Além da confusão das Credenciais há também problemas de ordem financeira, pois antes da greve dos ônibus circulou entre os motoristas e usuários que a Praiamar iria quebrar o contrato, devido a falta de pagamento por parte da Prefeitura. O assunto preocupou os usuários, causando um certo temor de como ficaria o transporte dos Portadores de Necessidades Especiais na cidade.

De acordo com a Apedel a Prefeitura não estaria repassando o valor gasto mensalmente com os Deficientes e por causa disso, a Praiamar não estaria liberando as Credenciais. Segundo o Diretor da Praiamar, Neville Caetano, a empresa emite o boleto de pagamento para a Prefeitura, que costuma pagar com atraso normal em torno de 30 dias. Quanto as Credenciais, alega que o uso indevido causa o bloqueio e sua liberação está condicionada ao pagamento de uma multa de R$ 40,00 o que gera reclamação por parte do usuário. O Diretor desmente que haverá quebra de contrato e diz que estes comentários são comuns num meio onde centenas de pessoas estão envolvidas.
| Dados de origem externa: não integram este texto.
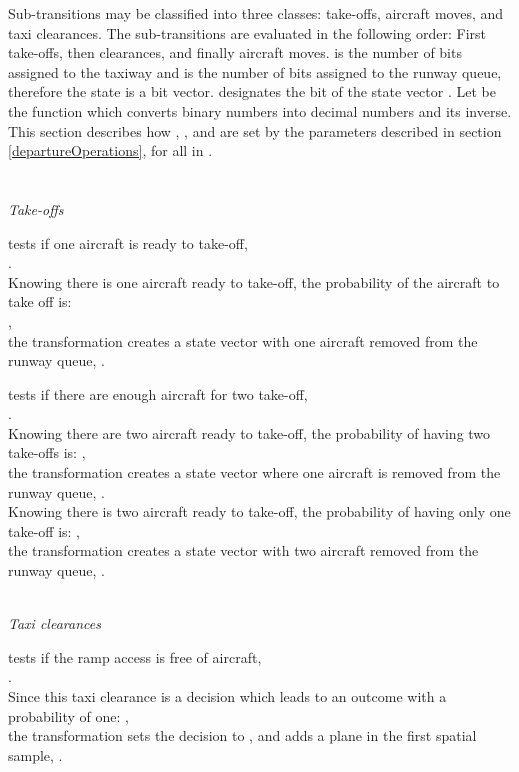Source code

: \documentclass[letterpaper]{article}
\begin{document}
Sub-transitions may be classified into three classes: take-offs, aircraft moves, and taxi clearances.
The sub-transitions are evaluated in the following order: First take-offs, then clearances, and finally aircraft moves.
  is the number of bits assigned to the taxiway and  is the number of bits assigned to the runway queue, 
 therefore the state  is a  bit vector.  designates the  bit of the state vector . 
 Let  be the function which converts binary numbers into decimal numbers and  its inverse. 
 This section describes how , , and  are set by the parameters described
in section \ref{departureOperations}, for all  in .
\\
\\
\emph{\\Take-offs}
\begin{description}
\item  tests if one aircraft is ready to take-off,\\
. \\
Knowing there is one aircraft ready to take-off, the probability of the aircraft to take off is: \\ ,\\
 the transformation  creates a state vector with one aircraft removed from the runway queue, .

\item  tests if there are enough aircraft for two take-off,\\
  .\\
 Knowing there are two aircraft ready to take-off, the probability of having two take-offs is: , \\
 the transformation  creates a state vector where one aircraft is removed from the runway queue, . \\
 Knowing there is two aircraft ready to take-off, the probability of having only one take-off is: ,\\
 the transformation  creates a state vector with two aircraft removed from the runway queue, .
\end{description}

\emph{\\Taxi clearances}
\begin{description}
\item  tests if the ramp access is free of aircraft,\\
.\\
Since this taxi clearance is a decision which leads to an outcome with a probability of one: ,\\
the transformation  sets the decision to , and adds a plane in the first spatial sample, .
\end{description}
\end{document}
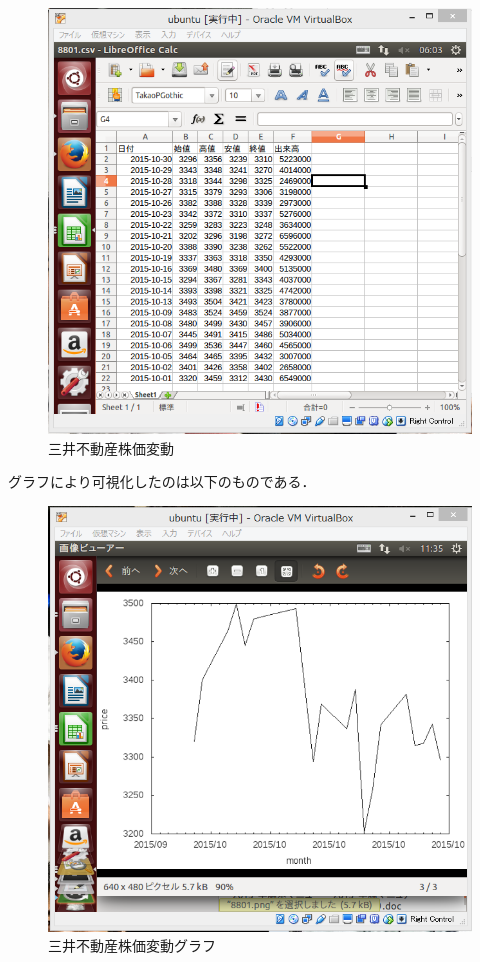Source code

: {\begin{figure}[H]
\centering
\includegraphics[width=15cm]{8801csv.PNG}
\caption{三井不動産株価変動}\label{サンプル図}
\end{figure}


グラフにより可視化したのは以下のものである．




\begin{figure}[H]
\centering
\includegraphics[width=15cm]{8801.PNG}
\caption{三井不動産株価変動グラフ}\label{サンプル図}
\end{figure}




}
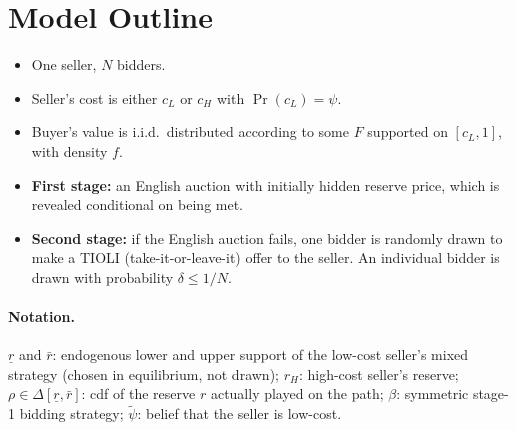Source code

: \section{Model Outline}
\label{sec:model}

\begin{itemize}[leftmargin=*]
  \item One seller, $N$ bidders.
  \item Seller's cost is either $c_L$ or $c_H$ with $\Pr(c_L) = \psi$.
  \item Buyer's value is i.i.d.\ distributed according to some $F$ supported on
    $[c_L, 1]$, with density $f$.
  \item \textbf{First stage:} an English auction with initially hidden reserve
    price, which is revealed conditional on being met.
  \item \textbf{Second stage:} if the English auction fails, one bidder is
    randomly drawn to make a TIOLI (take-it-or-leave-it) offer to the seller.
    An individual bidder is drawn with probability $\delta \le 1/N$.
\end{itemize}

\paragraph{Notation.}
$\underline{r}$ and $\bar{r}$: endogenous lower and upper support of the
low-cost seller's mixed strategy (chosen in equilibrium, not drawn);
$r_H$: high-cost seller's reserve;
$\rho \in \Delta[\underline{r}, \bar{r}]$: cdf of the reserve $r$ actually
played on the path;
$\beta$: symmetric stage-1 bidding strategy; $\tilde{\psi}$: belief that the
seller is low-cost.

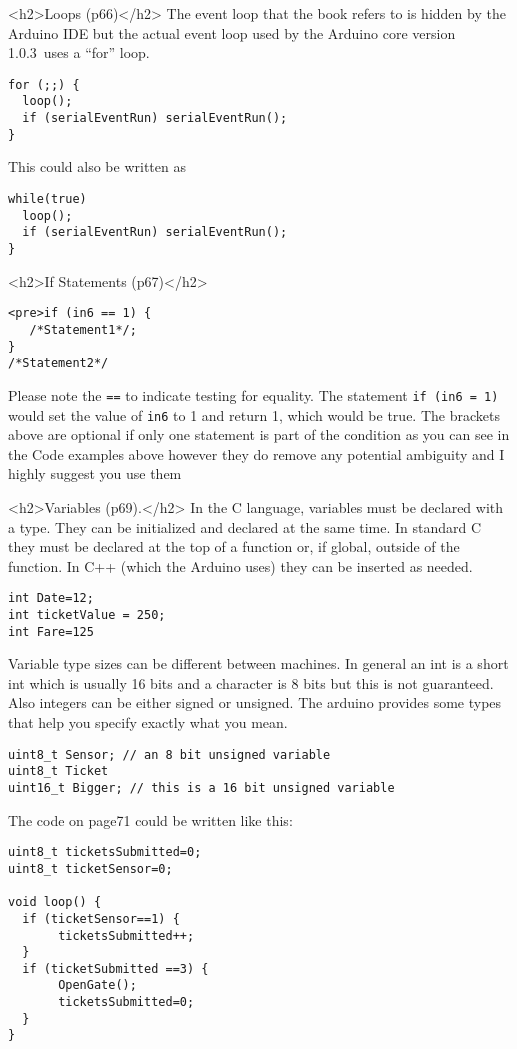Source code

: \documentclass{article}
\begin{document}
{<h2>Loops (p66)</h2>
The event loop that the book refers to is hidden by the Arduino IDE but the actual event loop used by the Arduino core version 1.0.3 uses a ``for'' loop.
\begin{verbatim}
for (;;) {
  loop();
  if (serialEventRun) serialEventRun();
}
\end{verbatim}

This could also be written as
\begin{verbatim}
while(true)
  loop();
  if (serialEventRun) serialEventRun();
}
\end{verbatim}

<h2>If Statements (p67)</h2>
\begin{verbatim}
<pre>if (in6 == 1) {
   /*Statement1*/;
}
/*Statement2*/
\end{verbatim}

Please note the \verb|==| to indicate testing for equality. The statement
\verb|if (in6 = 1)|
would set the value of \verb|in6| to 1 and return 1, which would be true.
The brackets above are optional if only one statement is part of the condition as you can see in the Code examples above however they do remove any potential ambiguity and I highly suggest you use them

<h2>Variables (p69).</h2>
In the C language, variables must be declared with a type. They can be initialized and declared at the same time. In standard C they must be declared at the top of a function or, if global, outside of the function. In C++ (which the Arduino uses) they can be inserted as needed.
\begin{verbatim}
int Date=12;
int ticketValue = 250;
int Fare=125
\end{verbatim}

Variable type sizes can be different between machines. In general an int is a short int which is usually 16 bits and a character is 8 bits but this is not guaranteed. Also integers can be either signed or unsigned. The arduino provides some types that help you specify exactly what you mean.

\begin{verbatim}
uint8_t Sensor; // an 8 bit unsigned variable
uint8_t Ticket
uint16_t Bigger; // this is a 16 bit unsigned variable
\end{verbatim}

The code on page71 could be written like this:
\begin{verbatim}
uint8_t ticketsSubmitted=0;
uint8_t ticketSensor=0;

void loop() {
  if (ticketSensor==1) {
       ticketsSubmitted++;
  }
  if (ticketSubmitted ==3) {
       OpenGate();
       ticketsSubmitted=0;
  }
}
\end{verbatim}


}
\end{document}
Dario Garcia e a esposa Sandra Carvalho

Mas o que parece ser o fim da questão é, na verdade, o início de uma grande confusão. Segundo uma funcionária da Praiamar, de nome Ana Júlia, a Prefeitura não estaria pagando o valor correspondente aos Portadores de Necessidades Especiais e na Sepedi – Secretaria Municipal dos Direitos da Pessoa com Deficiência e do Idoso um funcionário do gabinete do Secretário, de nome Juliano, confirmou que a Prefeitura não está fazendo os devidos pagamentos referente ao assunto.
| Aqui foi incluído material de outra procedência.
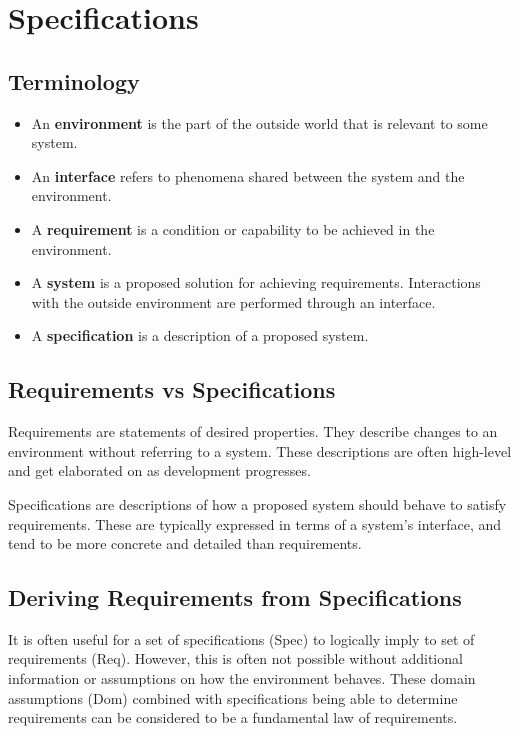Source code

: \documentclass[12pt,titlepage]{article}
\begin{document}
  \newpage

  \section{Specifications}

    \subsection{Terminology}
      \begin{itemize}
        \item An \textbf{environment} is the part of the outside world that is relevant to some system.
        \item An \textbf{interface} refers to phenomena shared between the system and the environment.
        \item A \textbf{requirement} is a condition or capability to be achieved in the environment.
        \item A \textbf{system} is a proposed solution for achieving requirements. Interactions with the outside environment are performed
          through an interface.
        \item A \textbf{specification} is a description of a proposed system.
      \end{itemize}

    \subsection{Requirements vs Specifications}
      Requirements are statements of desired properties. They describe changes to an environment without referring to a system. These descriptions are often
      high-level and get elaborated on as development progresses.

      Specifications are descriptions of how a proposed system should behave to satisfy requirements. These are typically expressed in terms of a system's
      interface, and tend to be more concrete and detailed than requirements.

    \subsection{Deriving Requirements from Specifications}
      It is often useful for a set of specifications (Spec) to logically imply to set of requirements (Req). However, this is often not possible without additional
      information or assumptions on how the environment behaves. These domain assumptions (Dom) combined with specifications being able to determine requirements
      can be considered to be a fundamental law of requirements.
\end{document}
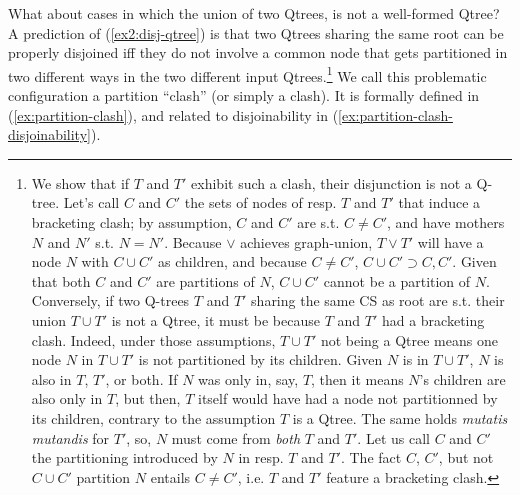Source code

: 
What about cases in which the union of two Qtrees, is not a well-formed Qtree? A prediction of (\ref{ex2:disj-qtree}) is that two Qtrees sharing the same root can be properly disjoined iff they do not involve a common node that gets partitioned in two different ways in the two different input Qtrees.\footnote{We show that if $T$ and $T'$ exhibit such a clash, their disjunction is not a Q-tree. Let's call $C$ and $C'$ the sets of nodes of resp. $T$ and $T'$ that induce a bracketing clash; by assumption, $C$ and $C'$ are s.t. $C\neq C'$, and have mothers $N$ and $N'$ s.t. $N=N'$. Because $\vee$ achieves graph-union, $T\vee T'$ will have a node $N$ with $C\cup C'$ as children, and because $C\neq C'$, $C\cup C' \supset C, C'$. Given that both $C$ and $C'$ are partitions of $N$, $C\cup C'$ cannot be a partition of $N$. Conversely, if two Q-trees $T$ and $T'$ sharing the same CS as root are s.t. their union $T \cup T'$ is not a Qtree, it must be because $T$ and $T'$ had a bracketing clash. Indeed, under those assumptions, $T \cup T'$ not being a Qtree means one node $N$ in $T \cup T'$ is not partitioned by its children. Given $N$ is in $T \cup T'$, $N$ is also in $T$, $T'$, or both. If $N$ was only in, say, $T$, then it means $N$'s children are also only in $T$, but then, $T$ itself would have had a node not partitionned by its children, contrary to the assumption $T$ is a Qtree. The same holds \textit{mutatis mutandis} for $T'$, so, $N$ must come from \textit{both} $T$ and $T'$. Let us call $C$ and $C'$ the partitioning introduced by $N$ in resp. $T$ and $T'$. The fact $C$, $C'$, but not $C \cup C'$ partition $N$ entails $C\neq C'$, i.e. $T$ and $T'$ feature a bracketing clash.} We call this problematic configuration a partition ``clash'' (or simply a clash). It is formally defined in (\ref{ex:partition-clash}), and related to disjoinability in (\ref{ex:partition-clash-disjoinability}).

\begin{exe}
	\label{ex:partition-clash}
	\label{ex:partition-clash-disjoinability}
\end{exe}

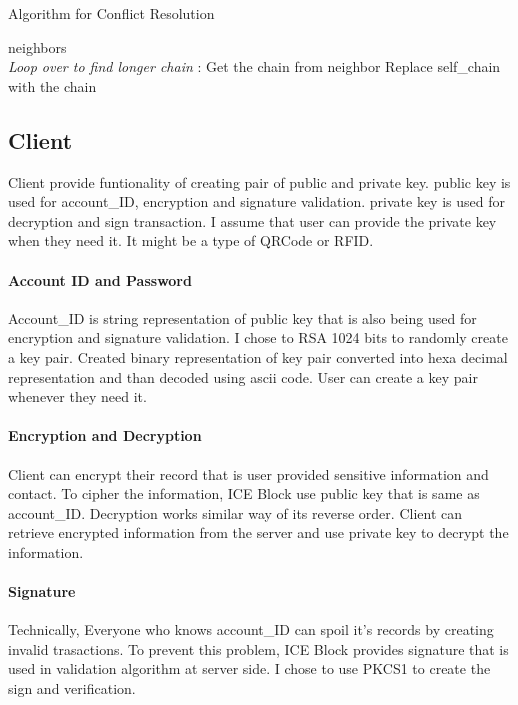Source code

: \documentclass[conference]{IEEEtran}
\begin{document}
\begin{algorithm}
    \caption{Algorithm for Conflict Resolution}
    \begin{algorithmic}[1]
        \renewcommand{\algorithmicrequire}{\textbf{Input:}}
        \renewcommand{\algorithmicensure}{\textbf{Output:}}
        \REQUIRE neighbors
        \\ \textit{Loop over to find longer chain} :
            \STATE Get the chain from neighbor
                \STATE Replace self\_chain with the chain
            \ENDIF
        \ENDFOR
    \end{algorithmic} 
\end{algorithm}


\subsection{Client}
Client provide funtionality of creating pair of public and private key.
public key is used for account\_ID, encryption and signature validation.
private key is used for decryption and sign transaction.
I assume that user can provide the private key when they need it. It might be a type of QRCode or RFID.

\paragraph{Account ID and Password}
Account\_ID is string representation of public key that is also being used for encryption and signature validation.
I chose to RSA 1024 bits to randomly create a key pair. Created binary representation of key pair converted into hexa decimal representation and than decoded using ascii code.
User can create a key pair whenever they need it. 
 
\paragraph{Encryption and Decryption}
Client can encrypt their record that is user provided sensitive information and contact.
To cipher the information, ICE Block use public key that is same as account\_ID.
Decryption works similar way of its reverse order. Client can retrieve encrypted information from the server and use private key to decrypt the information.


\paragraph{Signature}
Technically, Everyone who knows account\_ID can spoil it's records by creating invalid trasactions.
To prevent this problem, ICE Block provides signature that is used in validation algorithm at server side.
I chose to use PKCS1 to create the sign and verification.
\end{document}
Solicitada por nossa redação a Secretaria Municipal de Comunicação respondeu que conforme auditoria realizada pelo Tribunal de Contas do Estado de São Paulo – TCE/SP, foi apontado falha no pagamento dos passes livres para as pessoas com deficiência e conforme o entendimento do Executivo a responsabilidade disto é da Concessionária, no caso a Praiamar. Informa a Secom que a Prefeitura notificou a concessionária que o não retorno do passe livre é cabível de pena de caducidade de contrato. Em 2017 a Prefeitura repassou mais de R$ 912 mil para a Praiamar, pelo transporte de mais de 316 mil pessoas com deficiência. Não foram informados os valores de 2016 para comparação e muito o que já foi repassado até o momento este ano.

Esta é a segunda ocasião em que a Prefeitura deixa de ser complacente com a concessionária dos Transportes Coletivos na cidade, posição que tem agido, seja nesta gestão como na anterior, com alegações e indiretas sobre quebra de contrato. No meio político estima-se que a parceria possa ser desfeita ou uma nova empresa poderá ser liberada para operar no município.